__WHAT THIS TASK INVOLVES__
Using the listing below, please print exactly the lines from the one with "### 3. 資料卷（volumes）" through the one with "SECTION 8. EXPOSURE". Leave out every picture.

__SUPPLIED RECORDS__
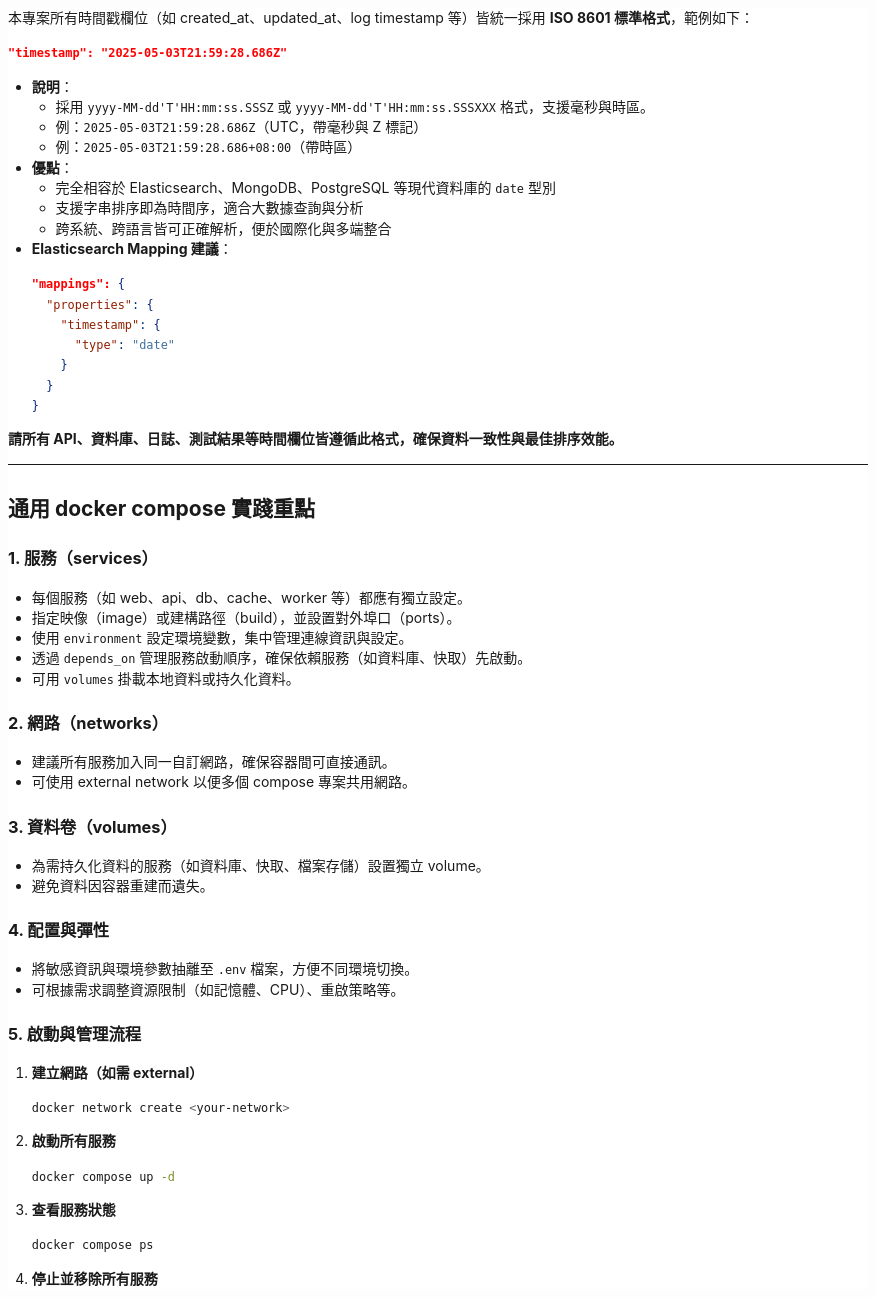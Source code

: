 本專案所有時間戳欄位（如 created_at、updated_at、log timestamp 等）皆統一採用 **ISO 8601 標準格式**，範例如下：

```json
"timestamp": "2025-05-03T21:59:28.686Z"
```

- **說明**：
  - 採用 `yyyy-MM-dd'T'HH:mm:ss.SSSZ` 或 `yyyy-MM-dd'T'HH:mm:ss.SSSXXX` 格式，支援毫秒與時區。
  - 例：`2025-05-03T21:59:28.686Z`（UTC，帶毫秒與 Z 標記）
  - 例：`2025-05-03T21:59:28.686+08:00`（帶時區）
- **優點**：
  - 完全相容於 Elasticsearch、MongoDB、PostgreSQL 等現代資料庫的 `date` 型別
  - 支援字串排序即為時間序，適合大數據查詢與分析
  - 跨系統、跨語言皆可正確解析，便於國際化與多端整合
- **Elasticsearch Mapping 建議**：
  ```json
  "mappings": {
    "properties": {
      "timestamp": {
        "type": "date"
      }
    }
  }
  ```

**請所有 API、資料庫、日誌、測試結果等時間欄位皆遵循此格式，確保資料一致性與最佳排序效能。**

---

## 通用 docker compose 實踐重點

### 1. 服務（services）
- 每個服務（如 web、api、db、cache、worker 等）都應有獨立設定。
- 指定映像（image）或建構路徑（build），並設置對外埠口（ports）。
- 使用 `environment` 設定環境變數，集中管理連線資訊與設定。
- 透過 `depends_on` 管理服務啟動順序，確保依賴服務（如資料庫、快取）先啟動。
- 可用 `volumes` 掛載本地資料或持久化資料。

### 2. 網路（networks）
- 建議所有服務加入同一自訂網路，確保容器間可直接通訊。
- 可使用 external network 以便多個 compose 專案共用網路。

### 3. 資料卷（volumes）
- 為需持久化資料的服務（如資料庫、快取、檔案存儲）設置獨立 volume。
- 避免資料因容器重建而遺失。

### 4. 配置與彈性
- 將敏感資訊與環境參數抽離至 `.env` 檔案，方便不同環境切換。
- 可根據需求調整資源限制（如記憶體、CPU）、重啟策略等。

### 5. 啟動與管理流程
1. **建立網路（如需 external）**
   ```bash
   docker network create <your-network>
   ```
2. **啟動所有服務**
   ```bash
   docker compose up -d
   ```
3. **查看服務狀態**
   ```bash
   docker compose ps
   ```
4. **停止並移除所有服務**
   ```bash
   ```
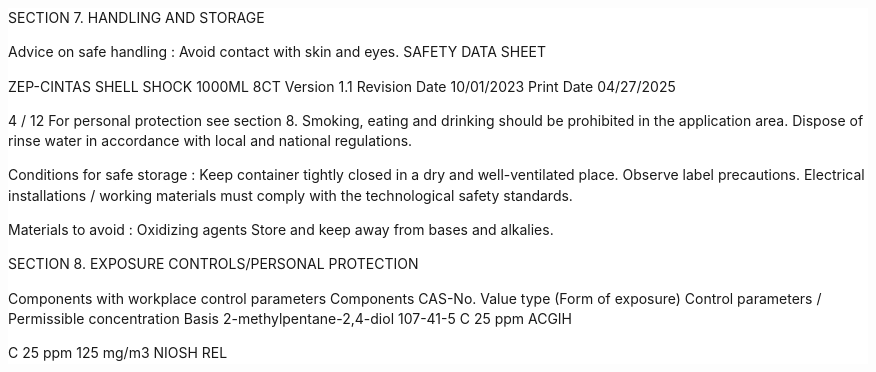  
 
SECTION 7. HANDLING AND STORAGE 
 
Advice on safe handling 
: Avoid contact with skin and eyes. 
SAFETY DATA SHEET 
 
ZEP-CINTAS SHELL SHOCK 1000ML 8CT 
Version 1.1 
Revision Date 10/01/2023 
Print Date 04/27/2025  
 
 
4 / 12 
For personal protection see section 8. 
Smoking, eating and drinking should be prohibited in the 
application area. 
Dispose of rinse water in accordance with local and national 
regulations. 
 
Conditions for safe storage 
: Keep container tightly closed in a dry and well-ventilated 
place. 
Observe label precautions. 
Electrical installations / working materials must comply with 
the technological safety standards. 
 
Materials to avoid 
: Oxidizing agents 
Store and keep away from bases and alkalies. 
 
 
SECTION 8. EXPOSURE CONTROLS/PERSONAL PROTECTION 
 
Components with workplace control parameters 
Components 
CAS-No. 
Value type 
(Form of 
exposure) 
Control 
parameters / 
Permissible 
concentration 
Basis 
2-methylpentane-2,4-diol 
107-41-5 
C 
25 ppm 
ACGIH 
 
 
C 
25 ppm 
125 mg/m3 
NIOSH REL 
 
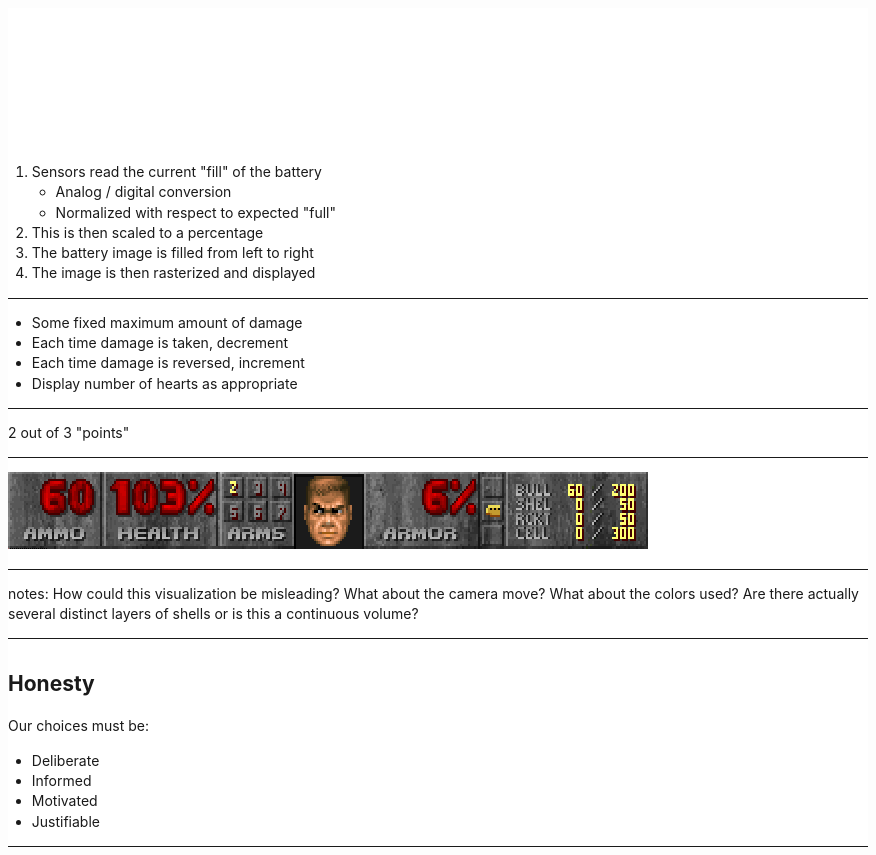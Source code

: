 

<div style="height: 10em;"></div>

 1. Sensors read the current "fill" of the battery
    * Analog / digital conversion
    * Normalized with respect to expected "full"
 1. This is then scaled to a percentage
 1. The battery image is filled from left to right
 1. The image is then rasterized and displayed

---



 * Some fixed maximum amount of damage
 * Each time damage is taken, decrement
 * Each time damage is reversed, increment
 * Display number of hearts as appropriate

---

2 out of 3 "points"



---



![](images/doom_status.png)

---

<iframe width="1024" height="576"
src="https://www.youtube.com/embed/D-uBv6jB7r0" frameborder="0"
allow="autoplay; encrypted-media" allowfullscreen></iframe>

notes:
How could this visualization be misleading? What about the camera move? What about the colors used? Are there actually several distinct layers of shells or is this a continuous volume?

---

## Honesty

Our choices must be:

 * Deliberate
 * Informed
 * Motivated
 * Justifiable

---
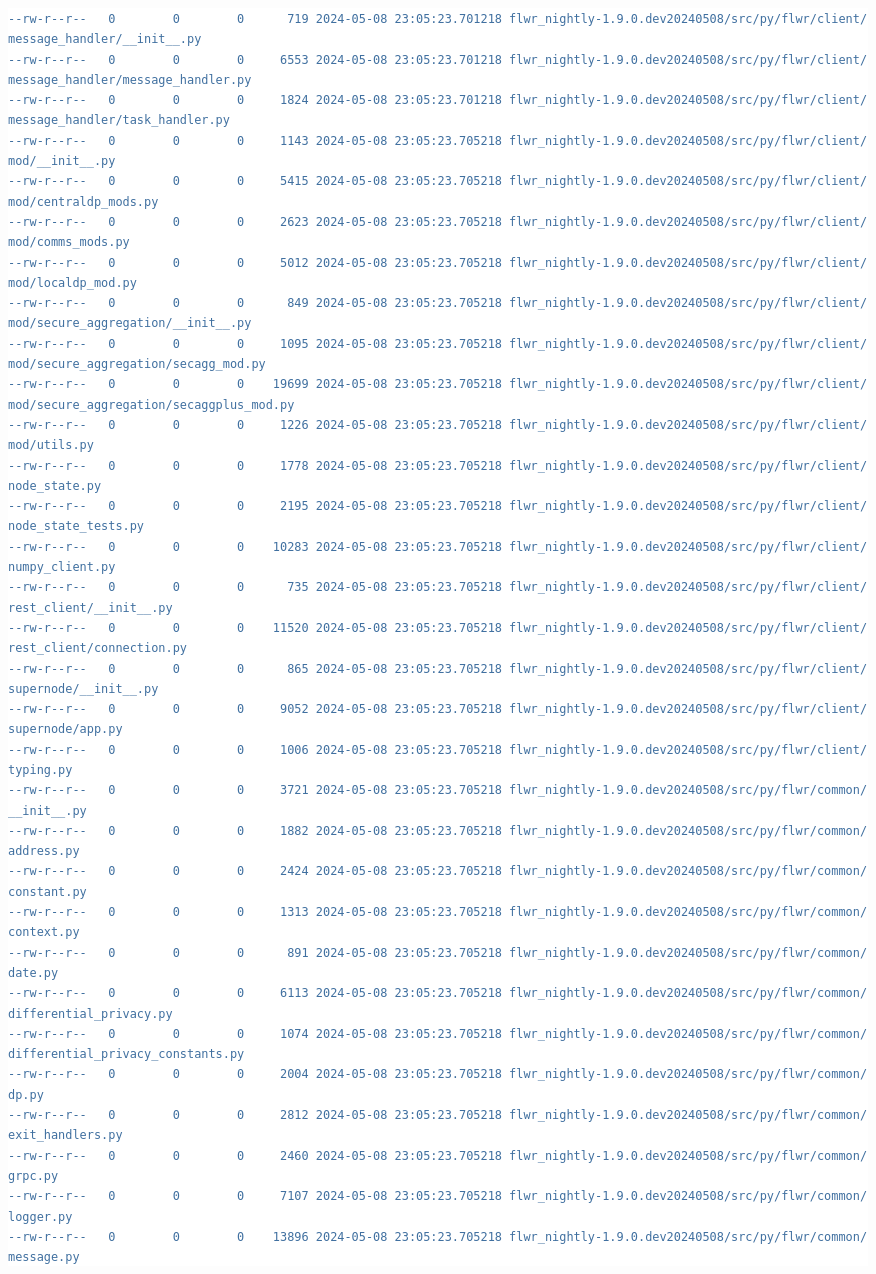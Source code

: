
 ```diff
--rw-r--r--   0        0        0      719 2024-05-08 23:05:23.701218 flwr_nightly-1.9.0.dev20240508/src/py/flwr/client/message_handler/__init__.py
--rw-r--r--   0        0        0     6553 2024-05-08 23:05:23.701218 flwr_nightly-1.9.0.dev20240508/src/py/flwr/client/message_handler/message_handler.py
--rw-r--r--   0        0        0     1824 2024-05-08 23:05:23.701218 flwr_nightly-1.9.0.dev20240508/src/py/flwr/client/message_handler/task_handler.py
--rw-r--r--   0        0        0     1143 2024-05-08 23:05:23.705218 flwr_nightly-1.9.0.dev20240508/src/py/flwr/client/mod/__init__.py
--rw-r--r--   0        0        0     5415 2024-05-08 23:05:23.705218 flwr_nightly-1.9.0.dev20240508/src/py/flwr/client/mod/centraldp_mods.py
--rw-r--r--   0        0        0     2623 2024-05-08 23:05:23.705218 flwr_nightly-1.9.0.dev20240508/src/py/flwr/client/mod/comms_mods.py
--rw-r--r--   0        0        0     5012 2024-05-08 23:05:23.705218 flwr_nightly-1.9.0.dev20240508/src/py/flwr/client/mod/localdp_mod.py
--rw-r--r--   0        0        0      849 2024-05-08 23:05:23.705218 flwr_nightly-1.9.0.dev20240508/src/py/flwr/client/mod/secure_aggregation/__init__.py
--rw-r--r--   0        0        0     1095 2024-05-08 23:05:23.705218 flwr_nightly-1.9.0.dev20240508/src/py/flwr/client/mod/secure_aggregation/secagg_mod.py
--rw-r--r--   0        0        0    19699 2024-05-08 23:05:23.705218 flwr_nightly-1.9.0.dev20240508/src/py/flwr/client/mod/secure_aggregation/secaggplus_mod.py
--rw-r--r--   0        0        0     1226 2024-05-08 23:05:23.705218 flwr_nightly-1.9.0.dev20240508/src/py/flwr/client/mod/utils.py
--rw-r--r--   0        0        0     1778 2024-05-08 23:05:23.705218 flwr_nightly-1.9.0.dev20240508/src/py/flwr/client/node_state.py
--rw-r--r--   0        0        0     2195 2024-05-08 23:05:23.705218 flwr_nightly-1.9.0.dev20240508/src/py/flwr/client/node_state_tests.py
--rw-r--r--   0        0        0    10283 2024-05-08 23:05:23.705218 flwr_nightly-1.9.0.dev20240508/src/py/flwr/client/numpy_client.py
--rw-r--r--   0        0        0      735 2024-05-08 23:05:23.705218 flwr_nightly-1.9.0.dev20240508/src/py/flwr/client/rest_client/__init__.py
--rw-r--r--   0        0        0    11520 2024-05-08 23:05:23.705218 flwr_nightly-1.9.0.dev20240508/src/py/flwr/client/rest_client/connection.py
--rw-r--r--   0        0        0      865 2024-05-08 23:05:23.705218 flwr_nightly-1.9.0.dev20240508/src/py/flwr/client/supernode/__init__.py
--rw-r--r--   0        0        0     9052 2024-05-08 23:05:23.705218 flwr_nightly-1.9.0.dev20240508/src/py/flwr/client/supernode/app.py
--rw-r--r--   0        0        0     1006 2024-05-08 23:05:23.705218 flwr_nightly-1.9.0.dev20240508/src/py/flwr/client/typing.py
--rw-r--r--   0        0        0     3721 2024-05-08 23:05:23.705218 flwr_nightly-1.9.0.dev20240508/src/py/flwr/common/__init__.py
--rw-r--r--   0        0        0     1882 2024-05-08 23:05:23.705218 flwr_nightly-1.9.0.dev20240508/src/py/flwr/common/address.py
--rw-r--r--   0        0        0     2424 2024-05-08 23:05:23.705218 flwr_nightly-1.9.0.dev20240508/src/py/flwr/common/constant.py
--rw-r--r--   0        0        0     1313 2024-05-08 23:05:23.705218 flwr_nightly-1.9.0.dev20240508/src/py/flwr/common/context.py
--rw-r--r--   0        0        0      891 2024-05-08 23:05:23.705218 flwr_nightly-1.9.0.dev20240508/src/py/flwr/common/date.py
--rw-r--r--   0        0        0     6113 2024-05-08 23:05:23.705218 flwr_nightly-1.9.0.dev20240508/src/py/flwr/common/differential_privacy.py
--rw-r--r--   0        0        0     1074 2024-05-08 23:05:23.705218 flwr_nightly-1.9.0.dev20240508/src/py/flwr/common/differential_privacy_constants.py
--rw-r--r--   0        0        0     2004 2024-05-08 23:05:23.705218 flwr_nightly-1.9.0.dev20240508/src/py/flwr/common/dp.py
--rw-r--r--   0        0        0     2812 2024-05-08 23:05:23.705218 flwr_nightly-1.9.0.dev20240508/src/py/flwr/common/exit_handlers.py
--rw-r--r--   0        0        0     2460 2024-05-08 23:05:23.705218 flwr_nightly-1.9.0.dev20240508/src/py/flwr/common/grpc.py
--rw-r--r--   0        0        0     7107 2024-05-08 23:05:23.705218 flwr_nightly-1.9.0.dev20240508/src/py/flwr/common/logger.py
--rw-r--r--   0        0        0    13896 2024-05-08 23:05:23.705218 flwr_nightly-1.9.0.dev20240508/src/py/flwr/common/message.py
```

__REPLY TO THE EXERCISE__
### 3. 資料卷（volumes）
- 為需持久化資料的服務（如資料庫、快取、檔案存儲）設置獨立 volume。
- 避免資料因容器重建而遺失。

### 4. 配置與彈性
- 將敏感資訊與環境參數抽離至 `.env` 檔案，方便不同環境切換。
- 可根據需求調整資源限制（如記憶體、CPU）、重啟策略等。

### 5. 啟動與管理流程
1. **建立網路（如需 external）**
   ```bash
   docker network create <your-network>
   ```
2. **啟動所有服務**
   ```bash
   docker compose up -d
   ```
3. **查看服務狀態**
   ```bash
   docker compose ps
   ```
4. **停止並移除所有服務**
   ```bash
   ```
 
SECTION 7. HANDLING AND STORAGE 
 
Advice on safe handling 
: Avoid contact with skin and eyes. 
SAFETY DATA SHEET 
 
ZEP-CINTAS SHELL SHOCK 1000ML 8CT 
Version 1.1 
Revision Date 10/01/2023 
Print Date 04/27/2025  
 
 
4 / 12 
For personal protection see section 8. 
Smoking, eating and drinking should be prohibited in the 
application area. 
Dispose of rinse water in accordance with local and national 
regulations. 
 
Conditions for safe storage 
: Keep container tightly closed in a dry and well-ventilated 
place. 
Observe label precautions. 
Electrical installations / working materials must comply with 
the technological safety standards. 
 
Materials to avoid 
: Oxidizing agents 
Store and keep away from bases and alkalies. 
 
 
SECTION 8. EXPOSURE CONTROLS/PERSONAL PROTECTION 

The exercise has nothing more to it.